§ **WHAT IS EXPECTED**: In the material below, tally the lines that include the string "https", then write down only the total.

§ **EXTRACTED RECORDS**:
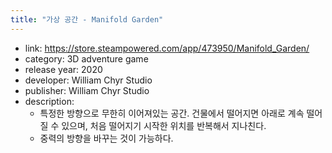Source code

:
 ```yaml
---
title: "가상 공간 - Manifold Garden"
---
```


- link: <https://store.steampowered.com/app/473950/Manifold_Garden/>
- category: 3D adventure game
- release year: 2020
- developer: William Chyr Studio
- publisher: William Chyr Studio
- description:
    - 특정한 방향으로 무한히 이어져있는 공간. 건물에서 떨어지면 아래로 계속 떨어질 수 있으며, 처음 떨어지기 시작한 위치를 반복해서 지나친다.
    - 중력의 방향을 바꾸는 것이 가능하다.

* * *

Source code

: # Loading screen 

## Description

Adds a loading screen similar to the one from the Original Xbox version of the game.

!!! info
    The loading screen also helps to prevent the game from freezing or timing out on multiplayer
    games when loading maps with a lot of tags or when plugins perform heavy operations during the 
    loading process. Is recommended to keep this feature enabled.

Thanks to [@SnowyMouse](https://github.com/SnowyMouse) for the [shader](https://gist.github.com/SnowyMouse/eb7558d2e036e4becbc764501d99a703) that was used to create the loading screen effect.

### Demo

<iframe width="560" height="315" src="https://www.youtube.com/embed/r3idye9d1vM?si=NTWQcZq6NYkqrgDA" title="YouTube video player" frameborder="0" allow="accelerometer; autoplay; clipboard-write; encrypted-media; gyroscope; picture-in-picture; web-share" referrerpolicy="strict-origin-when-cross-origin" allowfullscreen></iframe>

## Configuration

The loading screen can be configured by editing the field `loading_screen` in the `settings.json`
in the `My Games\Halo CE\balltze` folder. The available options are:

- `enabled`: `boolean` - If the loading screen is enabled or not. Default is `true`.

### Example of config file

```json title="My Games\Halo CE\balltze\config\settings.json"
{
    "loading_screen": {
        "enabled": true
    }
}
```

§ **ANSWER TO THIS TASK**: 3